::: SOURCE DATA

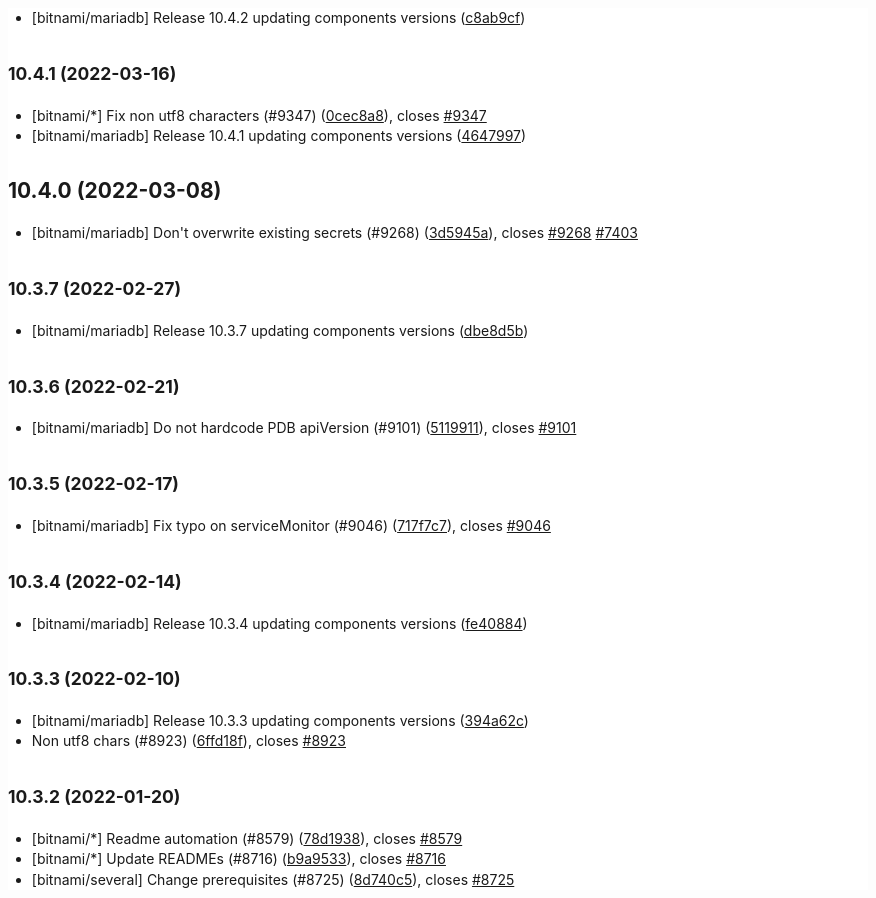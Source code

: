 * [bitnami/mariadb] Release 10.4.2 updating components versions ([c8ab9cf](https://github.com/bitnami/charts/commit/c8ab9cf))

## <small>10.4.1 (2022-03-16)</small>

* [bitnami/*] Fix non utf8 characters (#9347) ([0cec8a8](https://github.com/bitnami/charts/commit/0cec8a8)), closes [#9347](https://github.com/bitnami/charts/issues/9347)
* [bitnami/mariadb] Release 10.4.1 updating components versions ([4647997](https://github.com/bitnami/charts/commit/4647997))

## 10.4.0 (2022-03-08)

* [bitnami/mariadb] Don't overwrite existing secrets (#9268) ([3d5945a](https://github.com/bitnami/charts/commit/3d5945a)), closes [#9268](https://github.com/bitnami/charts/issues/9268) [#7403](https://github.com/bitnami/charts/issues/7403)

## <small>10.3.7 (2022-02-27)</small>

* [bitnami/mariadb] Release 10.3.7 updating components versions ([dbe8d5b](https://github.com/bitnami/charts/commit/dbe8d5b))

## <small>10.3.6 (2022-02-21)</small>

* [bitnami/mariadb] Do not hardcode PDB apiVersion (#9101) ([5119911](https://github.com/bitnami/charts/commit/5119911)), closes [#9101](https://github.com/bitnami/charts/issues/9101)

## <small>10.3.5 (2022-02-17)</small>

* [bitnami/mariadb] Fix typo on serviceMonitor (#9046) ([717f7c7](https://github.com/bitnami/charts/commit/717f7c7)), closes [#9046](https://github.com/bitnami/charts/issues/9046)

## <small>10.3.4 (2022-02-14)</small>

* [bitnami/mariadb] Release 10.3.4 updating components versions ([fe40884](https://github.com/bitnami/charts/commit/fe40884))

## <small>10.3.3 (2022-02-10)</small>

* [bitnami/mariadb] Release 10.3.3 updating components versions ([394a62c](https://github.com/bitnami/charts/commit/394a62c))
* Non utf8 chars (#8923) ([6ffd18f](https://github.com/bitnami/charts/commit/6ffd18f)), closes [#8923](https://github.com/bitnami/charts/issues/8923)

## <small>10.3.2 (2022-01-20)</small>

* [bitnami/*] Readme automation (#8579) ([78d1938](https://github.com/bitnami/charts/commit/78d1938)), closes [#8579](https://github.com/bitnami/charts/issues/8579)
* [bitnami/*] Update READMEs (#8716) ([b9a9533](https://github.com/bitnami/charts/commit/b9a9533)), closes [#8716](https://github.com/bitnami/charts/issues/8716)
* [bitnami/several] Change prerequisites (#8725) ([8d740c5](https://github.com/bitnami/charts/commit/8d740c5)), closes [#8725](https://github.com/bitnami/charts/issues/8725)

::::::

EXERCISE -
Would you print, exactly as written, every line above from the one holding "[bitnami/mariadb] Don't overwrite" through the one holding "## <small>10.3.7 (2022-02-27)</small>", with both included and no other lines?

OUTPUT OF THE TASK -
* [bitnami/mariadb] Don't overwrite existing secrets (#9268) ([3d5945a](https://github.com/bitnami/charts/commit/3d5945a)), closes [#9268](https://github.com/bitnami/charts/issues/9268) [#7403](https://github.com/bitnami/charts/issues/7403)

## <small>10.3.7 (2022-02-27)</small>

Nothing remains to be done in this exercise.